**RECORDS SUPPLIED:**
════════════════

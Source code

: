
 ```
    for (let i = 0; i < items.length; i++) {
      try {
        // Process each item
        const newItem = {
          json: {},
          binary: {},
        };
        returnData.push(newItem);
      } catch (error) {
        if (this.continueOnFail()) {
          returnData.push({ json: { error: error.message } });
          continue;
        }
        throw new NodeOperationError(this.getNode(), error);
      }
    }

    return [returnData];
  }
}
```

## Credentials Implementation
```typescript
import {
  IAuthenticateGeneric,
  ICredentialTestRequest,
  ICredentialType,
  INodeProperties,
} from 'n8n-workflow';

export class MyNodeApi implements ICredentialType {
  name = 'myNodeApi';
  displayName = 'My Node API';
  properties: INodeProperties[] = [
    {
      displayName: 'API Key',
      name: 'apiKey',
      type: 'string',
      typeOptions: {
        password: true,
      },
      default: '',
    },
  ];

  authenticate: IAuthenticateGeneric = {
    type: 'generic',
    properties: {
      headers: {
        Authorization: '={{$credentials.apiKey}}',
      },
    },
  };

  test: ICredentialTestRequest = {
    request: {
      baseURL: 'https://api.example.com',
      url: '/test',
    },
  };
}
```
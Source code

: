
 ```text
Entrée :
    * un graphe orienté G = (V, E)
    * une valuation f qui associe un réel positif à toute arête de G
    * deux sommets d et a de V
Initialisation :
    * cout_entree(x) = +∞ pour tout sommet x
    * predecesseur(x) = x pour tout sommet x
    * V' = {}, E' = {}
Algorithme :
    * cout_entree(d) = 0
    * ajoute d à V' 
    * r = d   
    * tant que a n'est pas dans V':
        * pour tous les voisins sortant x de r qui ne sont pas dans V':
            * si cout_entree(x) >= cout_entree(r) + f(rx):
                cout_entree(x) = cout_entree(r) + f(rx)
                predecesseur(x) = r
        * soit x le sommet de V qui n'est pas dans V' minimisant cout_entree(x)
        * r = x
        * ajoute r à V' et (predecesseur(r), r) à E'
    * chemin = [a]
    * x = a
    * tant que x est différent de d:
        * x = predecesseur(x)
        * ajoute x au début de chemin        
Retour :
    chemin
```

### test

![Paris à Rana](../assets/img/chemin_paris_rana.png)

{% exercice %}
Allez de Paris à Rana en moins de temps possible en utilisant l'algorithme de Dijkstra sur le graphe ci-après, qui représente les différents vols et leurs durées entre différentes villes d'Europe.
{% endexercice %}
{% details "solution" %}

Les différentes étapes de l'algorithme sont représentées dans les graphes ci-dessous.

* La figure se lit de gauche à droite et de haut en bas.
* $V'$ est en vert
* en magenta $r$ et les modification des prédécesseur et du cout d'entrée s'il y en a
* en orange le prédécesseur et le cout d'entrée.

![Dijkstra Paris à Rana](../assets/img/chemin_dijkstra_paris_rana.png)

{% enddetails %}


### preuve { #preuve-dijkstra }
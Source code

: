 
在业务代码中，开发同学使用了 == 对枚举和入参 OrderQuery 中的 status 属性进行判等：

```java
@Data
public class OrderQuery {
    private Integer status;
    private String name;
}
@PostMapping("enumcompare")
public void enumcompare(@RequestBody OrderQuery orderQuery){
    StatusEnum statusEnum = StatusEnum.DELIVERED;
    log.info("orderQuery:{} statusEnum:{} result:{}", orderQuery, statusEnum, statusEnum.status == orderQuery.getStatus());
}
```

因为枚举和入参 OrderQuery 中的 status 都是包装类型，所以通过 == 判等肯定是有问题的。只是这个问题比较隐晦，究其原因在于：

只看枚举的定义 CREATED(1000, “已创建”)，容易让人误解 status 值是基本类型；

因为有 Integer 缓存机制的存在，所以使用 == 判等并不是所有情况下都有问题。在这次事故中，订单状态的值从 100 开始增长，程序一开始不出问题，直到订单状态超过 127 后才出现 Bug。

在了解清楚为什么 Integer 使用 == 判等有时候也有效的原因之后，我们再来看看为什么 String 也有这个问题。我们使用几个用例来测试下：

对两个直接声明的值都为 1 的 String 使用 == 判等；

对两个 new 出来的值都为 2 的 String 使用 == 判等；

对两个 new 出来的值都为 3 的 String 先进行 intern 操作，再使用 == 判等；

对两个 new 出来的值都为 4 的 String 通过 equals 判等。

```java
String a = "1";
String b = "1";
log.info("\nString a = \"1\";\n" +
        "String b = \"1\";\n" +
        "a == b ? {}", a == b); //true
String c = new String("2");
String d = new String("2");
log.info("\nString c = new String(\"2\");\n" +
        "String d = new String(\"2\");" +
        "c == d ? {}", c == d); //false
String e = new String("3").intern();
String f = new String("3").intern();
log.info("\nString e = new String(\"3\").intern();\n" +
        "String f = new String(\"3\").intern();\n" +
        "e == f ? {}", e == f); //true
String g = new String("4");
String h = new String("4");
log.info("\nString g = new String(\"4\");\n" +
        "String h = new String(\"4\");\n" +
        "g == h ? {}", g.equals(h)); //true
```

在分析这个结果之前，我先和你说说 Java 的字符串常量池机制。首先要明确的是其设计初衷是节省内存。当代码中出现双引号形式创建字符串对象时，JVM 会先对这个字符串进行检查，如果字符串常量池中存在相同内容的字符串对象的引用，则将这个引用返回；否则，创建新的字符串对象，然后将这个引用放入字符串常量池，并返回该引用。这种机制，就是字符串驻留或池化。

════════════════

**ACTIVITY:** Repeat the material above exactly and in full.

**TASK ANSWER:**
Source code

:
 ```
    for (let i = 0; i < items.length; i++) {
      try {
        // Process each item
        const newItem = {
          json: {},
          binary: {},
        };
        returnData.push(newItem);
      } catch (error) {
        if (this.continueOnFail()) {
          returnData.push({ json: { error: error.message } });
          continue;
        }
        throw new NodeOperationError(this.getNode(), error);
      }
    }

    return [returnData];
  }
}
```

## Credentials Implementation
```typescript
import {
  IAuthenticateGeneric,
  ICredentialTestRequest,
  ICredentialType,
  INodeProperties,
} from 'n8n-workflow';

export class MyNodeApi implements ICredentialType {
  name = 'myNodeApi';
  displayName = 'My Node API';
  properties: INodeProperties[] = [
    {
      displayName: 'API Key',
      name: 'apiKey',
      type: 'string',
      typeOptions: {
        password: true,
      },
      default: '',
    },
  ];

  authenticate: IAuthenticateGeneric = {
    type: 'generic',
    properties: {
      headers: {
        Authorization: '={{$credentials.apiKey}}',
      },
    },
  };

  test: ICredentialTestRequest = {
    request: {
      baseURL: 'https://api.example.com',
      url: '/test',
    },
  };
}
```
Source code

:
 ```text
Entrée :
    * un graphe orienté G = (V, E)
    * une valuation f qui associe un réel positif à toute arête de G
    * deux sommets d et a de V
Initialisation :
    * cout_entree(x) = +∞ pour tout sommet x
    * predecesseur(x) = x pour tout sommet x
    * V' = {}, E' = {}
Algorithme :
    * cout_entree(d) = 0
    * ajoute d à V' 
    * r = d   
    * tant que a n'est pas dans V':
        * pour tous les voisins sortant x de r qui ne sont pas dans V':
            * si cout_entree(x) >= cout_entree(r) + f(rx):
                cout_entree(x) = cout_entree(r) + f(rx)
                predecesseur(x) = r
        * soit x le sommet de V qui n'est pas dans V' minimisant cout_entree(x)
        * r = x
        * ajoute r à V' et (predecesseur(r), r) à E'
    * chemin = [a]
    * x = a
    * tant que x est différent de d:
        * x = predecesseur(x)
        * ajoute x au début de chemin        
Retour :
    chemin
```

### test

![Paris à Rana](../assets/img/chemin_paris_rana.png)

{% exercice %}
Allez de Paris à Rana en moins de temps possible en utilisant l'algorithme de Dijkstra sur le graphe ci-après, qui représente les différents vols et leurs durées entre différentes villes d'Europe.
{% endexercice %}
{% details "solution" %}

Les différentes étapes de l'algorithme sont représentées dans les graphes ci-dessous.

* La figure se lit de gauche à droite et de haut en bas.
* $V'$ est en vert
* en magenta $r$ et les modification des prédécesseur et du cout d'entrée s'il y en a
* en orange le prédécesseur et le cout d'entrée.

![Dijkstra Paris à Rana](../assets/img/chemin_dijkstra_paris_rana.png)

{% enddetails %}


### preuve { #preuve-dijkstra }
Source code

: 
在业务代码中，开发同学使用了 == 对枚举和入参 OrderQuery 中的 status 属性进行判等：

```java
@Data
public class OrderQuery {
    private Integer status;
    private String name;
}
@PostMapping("enumcompare")
public void enumcompare(@RequestBody OrderQuery orderQuery){
    StatusEnum statusEnum = StatusEnum.DELIVERED;
    log.info("orderQuery:{} statusEnum:{} result:{}", orderQuery, statusEnum, statusEnum.status == orderQuery.getStatus());
}
```

因为枚举和入参 OrderQuery 中的 status 都是包装类型，所以通过 == 判等肯定是有问题的。只是这个问题比较隐晦，究其原因在于：

只看枚举的定义 CREATED(1000, “已创建”)，容易让人误解 status 值是基本类型；

因为有 Integer 缓存机制的存在，所以使用 == 判等并不是所有情况下都有问题。在这次事故中，订单状态的值从 100 开始增长，程序一开始不出问题，直到订单状态超过 127 后才出现 Bug。

在了解清楚为什么 Integer 使用 == 判等有时候也有效的原因之后，我们再来看看为什么 String 也有这个问题。我们使用几个用例来测试下：

对两个直接声明的值都为 1 的 String 使用 == 判等；

对两个 new 出来的值都为 2 的 String 使用 == 判等；

对两个 new 出来的值都为 3 的 String 先进行 intern 操作，再使用 == 判等；

对两个 new 出来的值都为 4 的 String 通过 equals 判等。

```java
String a = "1";
String b = "1";
log.info("\nString a = \"1\";\n" +
        "String b = \"1\";\n" +
        "a == b ? {}", a == b); //true
String c = new String("2");
String d = new String("2");
log.info("\nString c = new String(\"2\");\n" +
        "String d = new String(\"2\");" +
        "c == d ? {}", c == d); //false
String e = new String("3").intern();
String f = new String("3").intern();
log.info("\nString e = new String(\"3\").intern();\n" +
        "String f = new String(\"3\").intern();\n" +
        "e == f ? {}", e == f); //true
String g = new String("4");
String h = new String("4");
log.info("\nString g = new String(\"4\");\n" +
        "String h = new String(\"4\");\n" +
        "g == h ? {}", g.equals(h)); //true
```

在分析这个结果之前，我先和你说说 Java 的字符串常量池机制。首先要明确的是其设计初衷是节省内存。当代码中出现双引号形式创建字符串对象时，JVM 会先对这个字符串进行检查，如果字符串常量池中存在相同内容的字符串对象的引用，则将这个引用返回；否则，创建新的字符串对象，然后将这个引用放入字符串常量池，并返回该引用。这种机制，就是字符串驻留或池化。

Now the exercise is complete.